Here are the records. Write out exactly the lines between the one holding "la nube antes" and the one holding "storage capacity utilization</span></span>", inclusive.

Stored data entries
::::

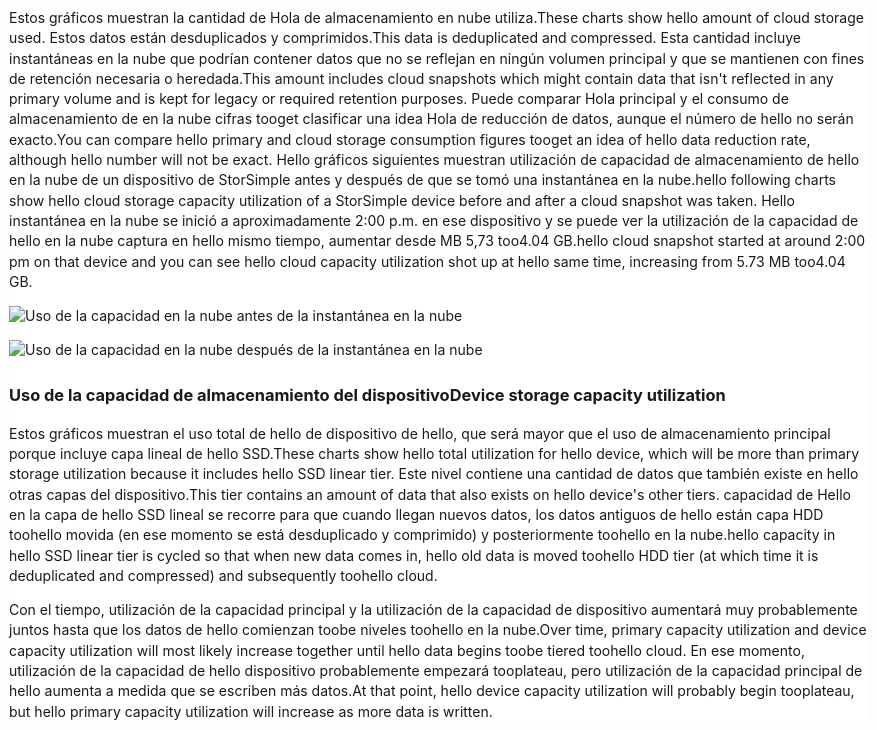 <span data-ttu-id="9aa4b-165">Estos gráficos muestran la cantidad de Hola de almacenamiento en nube utiliza.</span><span class="sxs-lookup"><span data-stu-id="9aa4b-165">These charts show hello amount of cloud storage used.</span></span> <span data-ttu-id="9aa4b-166">Estos datos están desduplicados y comprimidos.</span><span class="sxs-lookup"><span data-stu-id="9aa4b-166">This data is deduplicated and compressed.</span></span> <span data-ttu-id="9aa4b-167">Esta cantidad incluye instantáneas en la nube que podrían contener datos que no se reflejan en ningún volumen principal y que se mantienen con fines de retención necesaria o heredada.</span><span class="sxs-lookup"><span data-stu-id="9aa4b-167">This amount includes cloud snapshots which might contain data that isn't reflected in any primary volume and is kept for legacy or required retention purposes.</span></span> <span data-ttu-id="9aa4b-168">Puede comparar Hola principal y el consumo de almacenamiento de en la nube cifras tooget clasificar una idea Hola de reducción de datos, aunque el número de hello no serán exacto.</span><span class="sxs-lookup"><span data-stu-id="9aa4b-168">You can compare hello primary and cloud storage consumption figures tooget an idea of hello data reduction rate, although hello number will not be exact.</span></span> <span data-ttu-id="9aa4b-169">Hello gráficos siguientes muestran utilización de capacidad de almacenamiento de hello en la nube de un dispositivo de StorSimple antes y después de que se tomó una instantánea en la nube.</span><span class="sxs-lookup"><span data-stu-id="9aa4b-169">hello following charts show hello cloud storage capacity utilization of a StorSimple device before and after a cloud snapshot was taken.</span></span> <span data-ttu-id="9aa4b-170">Hello instantánea en la nube se inició a aproximadamente 2:00 p.m. en ese dispositivo y se puede ver la utilización de la capacidad de hello en la nube captura en hello mismo tiempo, aumentar desde MB 5,73 too4.04 GB.</span><span class="sxs-lookup"><span data-stu-id="9aa4b-170">hello cloud snapshot started at around 2:00 pm on that device and you can see hello cloud capacity utilization shot up at hello same time, increasing from 5.73 MB too4.04 GB.</span></span>

![Uso de la capacidad en la nube antes de la instantánea en la nube](./media/storsimple-monitor-device/StorSimple_CloudCapacityUtil_For_AllVolumeContainers2M.png)

![Uso de la capacidad en la nube después de la instantánea en la nube](./media/storsimple-monitor-device/StorSimple_CloudCapacityUtil_For_AllVolumeContainers1M.png)

### <a name="device-storage-capacity-utilization"></a><span data-ttu-id="9aa4b-173">Uso de la capacidad de almacenamiento del dispositivo</span><span class="sxs-lookup"><span data-stu-id="9aa4b-173">Device storage capacity utilization</span></span>
<span data-ttu-id="9aa4b-174">Estos gráficos muestran el uso total de hello de dispositivo de hello, que será mayor que el uso de almacenamiento principal porque incluye capa lineal de hello SSD.</span><span class="sxs-lookup"><span data-stu-id="9aa4b-174">These charts show hello total utilization for hello device, which will be more than primary storage utilization because it includes hello SSD linear tier.</span></span> <span data-ttu-id="9aa4b-175">Este nivel contiene una cantidad de datos que también existe en hello otras capas del dispositivo.</span><span class="sxs-lookup"><span data-stu-id="9aa4b-175">This tier contains an amount of data that also exists on hello device's other tiers.</span></span> <span data-ttu-id="9aa4b-176">capacidad de Hello en la capa de hello SSD lineal se recorre para que cuando llegan nuevos datos, los datos antiguos de hello están capa HDD toohello movida (en ese momento se está desduplicado y comprimido) y posteriormente toohello en la nube.</span><span class="sxs-lookup"><span data-stu-id="9aa4b-176">hello capacity in hello SSD linear tier is cycled so that when new data comes in, hello old data is moved toohello HDD tier (at which time it is deduplicated and compressed) and subsequently toohello cloud.</span></span>

<span data-ttu-id="9aa4b-177">Con el tiempo, utilización de la capacidad principal y la utilización de la capacidad de dispositivo aumentará muy probablemente juntos hasta que los datos de hello comienzan toobe niveles toohello en la nube.</span><span class="sxs-lookup"><span data-stu-id="9aa4b-177">Over time, primary capacity utilization and device capacity utilization will most likely increase together until hello data begins toobe tiered toohello cloud.</span></span> <span data-ttu-id="9aa4b-178">En ese momento, utilización de la capacidad de hello dispositivo probablemente empezará tooplateau, pero utilización de la capacidad principal de hello aumenta a medida que se escriben más datos.</span><span class="sxs-lookup"><span data-stu-id="9aa4b-178">At that point, hello device capacity utilization will probably begin tooplateau, but hello primary capacity utilization will increase as more data is written.</span></span>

::::

EXPECTED OUTPUT:
![Uso de la capacidad en la nube antes de la instantánea en la nube](./media/storsimple-monitor-device/StorSimple_CloudCapacityUtil_For_AllVolumeContainers2M.png)

![Uso de la capacidad en la nube después de la instantánea en la nube](./media/storsimple-monitor-device/StorSimple_CloudCapacityUtil_For_AllVolumeContainers1M.png)

### <a name="device-storage-capacity-utilization"></a><span data-ttu-id="9aa4b-173">Uso de la capacidad de almacenamiento del dispositivo</span><span class="sxs-lookup"><span data-stu-id="9aa4b-173">Device storage capacity utilization</span></span>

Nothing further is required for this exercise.